Panos Koutras, a Sorbonne and London Film School graduate who served as a juror at this year’s edition of the Cannes Festival, is well-loved in the European film world. His film Strella (2009) marked a pivotal moment in Greek queer filmmaking as it brought up issues of exclusion and homophobia but also had a high entertaining index. Xenia (2014) rode the same wave, celebrating diverse and alternative lifestyles while always anchoring the story in fundamental human emotions.

Dodo (2022) examines the mishaps of modern Greek life as represented by a once-wealthy couple who now rely on their daughter’s marriage for their survival; a Russian maid who betrays her lifelong mistress; a bougie wedding planner that desperately tries to maintain a façade of joyous control; a trans woman who is misunderstood and mistrusted by all; an angry unacknowledged son; the disenchanted young bride who’d rather fool around with the bisexual wedding-crew assistant; an elderly gay man who’s been there done that; a dubious young Syrian refugee; and last but not least a dodo, a bird that went extinct after human persecution in the 17th century but which is miraculously resurrected amidst this funny lot, causing chaos.

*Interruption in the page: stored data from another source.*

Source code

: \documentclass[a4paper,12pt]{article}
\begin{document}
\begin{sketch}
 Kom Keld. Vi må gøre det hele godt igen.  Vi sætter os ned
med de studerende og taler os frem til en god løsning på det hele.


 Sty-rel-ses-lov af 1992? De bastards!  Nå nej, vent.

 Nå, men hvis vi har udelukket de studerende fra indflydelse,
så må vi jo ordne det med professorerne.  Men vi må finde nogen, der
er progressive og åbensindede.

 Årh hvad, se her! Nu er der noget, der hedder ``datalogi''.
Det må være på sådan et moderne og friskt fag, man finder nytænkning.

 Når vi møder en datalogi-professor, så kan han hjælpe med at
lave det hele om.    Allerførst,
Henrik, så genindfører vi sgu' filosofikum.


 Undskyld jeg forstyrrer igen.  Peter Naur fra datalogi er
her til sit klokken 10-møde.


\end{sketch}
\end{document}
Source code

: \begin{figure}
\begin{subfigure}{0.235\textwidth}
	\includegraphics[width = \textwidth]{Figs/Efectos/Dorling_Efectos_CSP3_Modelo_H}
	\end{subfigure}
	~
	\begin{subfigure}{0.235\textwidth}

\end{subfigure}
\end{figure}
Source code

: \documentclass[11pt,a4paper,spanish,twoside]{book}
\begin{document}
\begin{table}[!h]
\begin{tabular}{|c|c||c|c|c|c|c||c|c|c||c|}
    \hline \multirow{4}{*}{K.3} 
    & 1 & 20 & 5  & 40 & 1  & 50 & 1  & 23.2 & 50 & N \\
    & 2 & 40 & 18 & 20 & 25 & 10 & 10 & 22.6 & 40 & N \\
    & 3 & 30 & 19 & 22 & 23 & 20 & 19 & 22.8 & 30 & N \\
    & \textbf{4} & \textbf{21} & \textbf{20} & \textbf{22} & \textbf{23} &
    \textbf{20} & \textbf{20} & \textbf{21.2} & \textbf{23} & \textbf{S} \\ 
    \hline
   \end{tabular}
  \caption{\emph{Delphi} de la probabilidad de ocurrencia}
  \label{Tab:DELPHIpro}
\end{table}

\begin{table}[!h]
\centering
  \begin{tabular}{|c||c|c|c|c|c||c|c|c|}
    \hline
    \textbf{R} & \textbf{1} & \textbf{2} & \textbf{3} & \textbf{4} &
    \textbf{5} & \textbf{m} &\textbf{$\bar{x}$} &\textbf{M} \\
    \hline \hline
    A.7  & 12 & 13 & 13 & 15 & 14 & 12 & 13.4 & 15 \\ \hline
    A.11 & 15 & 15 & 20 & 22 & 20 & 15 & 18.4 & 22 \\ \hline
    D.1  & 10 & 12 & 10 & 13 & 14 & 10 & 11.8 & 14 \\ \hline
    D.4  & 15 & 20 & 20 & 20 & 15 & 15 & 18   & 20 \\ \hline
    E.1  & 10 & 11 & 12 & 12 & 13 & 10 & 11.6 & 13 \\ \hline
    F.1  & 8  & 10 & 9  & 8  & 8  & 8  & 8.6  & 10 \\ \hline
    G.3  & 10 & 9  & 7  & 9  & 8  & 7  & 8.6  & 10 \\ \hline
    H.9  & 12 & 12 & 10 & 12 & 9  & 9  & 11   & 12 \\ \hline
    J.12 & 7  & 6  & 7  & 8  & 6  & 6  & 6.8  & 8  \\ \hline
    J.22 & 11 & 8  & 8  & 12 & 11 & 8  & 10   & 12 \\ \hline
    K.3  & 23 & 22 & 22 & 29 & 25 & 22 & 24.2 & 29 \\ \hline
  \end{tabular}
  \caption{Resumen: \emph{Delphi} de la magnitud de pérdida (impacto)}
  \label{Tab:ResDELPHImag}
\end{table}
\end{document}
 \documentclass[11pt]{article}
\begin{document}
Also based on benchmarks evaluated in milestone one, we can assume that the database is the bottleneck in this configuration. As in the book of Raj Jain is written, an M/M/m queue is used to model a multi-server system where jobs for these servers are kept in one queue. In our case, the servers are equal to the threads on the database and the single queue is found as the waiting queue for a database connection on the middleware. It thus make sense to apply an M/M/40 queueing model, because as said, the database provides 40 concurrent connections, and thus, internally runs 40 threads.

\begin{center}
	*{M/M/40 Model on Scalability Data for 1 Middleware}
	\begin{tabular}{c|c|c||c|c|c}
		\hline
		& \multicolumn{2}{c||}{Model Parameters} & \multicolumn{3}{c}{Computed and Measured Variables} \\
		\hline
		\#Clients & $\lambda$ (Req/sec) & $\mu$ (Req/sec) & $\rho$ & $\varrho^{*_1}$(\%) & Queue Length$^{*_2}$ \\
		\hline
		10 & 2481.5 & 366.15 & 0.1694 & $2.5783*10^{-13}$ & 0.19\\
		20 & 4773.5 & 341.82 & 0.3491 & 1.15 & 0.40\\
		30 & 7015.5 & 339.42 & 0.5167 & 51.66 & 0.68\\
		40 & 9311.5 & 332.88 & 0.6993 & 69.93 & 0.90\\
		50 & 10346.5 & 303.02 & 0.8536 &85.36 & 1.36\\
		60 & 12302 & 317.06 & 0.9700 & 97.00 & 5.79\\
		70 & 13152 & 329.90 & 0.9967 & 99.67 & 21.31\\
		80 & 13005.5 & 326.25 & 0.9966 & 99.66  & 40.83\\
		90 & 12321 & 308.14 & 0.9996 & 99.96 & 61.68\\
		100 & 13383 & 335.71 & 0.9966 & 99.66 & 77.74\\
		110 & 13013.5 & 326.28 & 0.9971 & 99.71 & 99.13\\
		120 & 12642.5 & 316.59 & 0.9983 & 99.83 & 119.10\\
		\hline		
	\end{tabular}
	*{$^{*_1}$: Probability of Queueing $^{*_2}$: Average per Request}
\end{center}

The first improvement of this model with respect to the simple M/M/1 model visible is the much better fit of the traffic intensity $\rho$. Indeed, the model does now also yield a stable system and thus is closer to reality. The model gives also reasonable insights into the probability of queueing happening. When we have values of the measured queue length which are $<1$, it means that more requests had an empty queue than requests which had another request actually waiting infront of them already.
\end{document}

It is chaos that Koutras has always been after. In an interview with Vogue-Greece last November, he said that, out of all the characters, he feels the closest to the extinct bird. At about the middle of the film, the live story is interrupted by a brief animated history of the dodo. Being unable to fly, the bird became prey to Dutch invaders of the African island of Mauritius in the 16th century. In less than 100 years, the last dodo expired. A combination of its weird, prehistoric look and history of persecution may be what prompted Koutras to say this.

 

In Greece, the LGBTQ+ community still struggles for rights that have been long acknowledged in the rest of the Western world. Although some progress has been made, same-sex marriage is still not protected by Greek law. Such is the subject matter of Tilos Weddings, a film by Panayiotis Evangelidis. It chronicles the first-ever same-sex weddings in Greece in 2008, on the small island of Tilos, endorsed as a necessary public declaration of LGBTQ+ rights to equality by the former mayor Tassos Aliferis. The documentary was completed last year as a later reflection on what happened in 2008 and the community’s struggles in the courts since then.

 

Adept in the art of personal documentaries, Panayiotis Evangelidis is known for insightful and LGBTQ+ themed works such as They Glow in the Dark (2013), about an aging gay couple who move to New Orleans and survive by making and selling trinkets; and Irving Park, about four gay men in their 60s living together and leading unconventional lives spiced up by sadomasochistic games.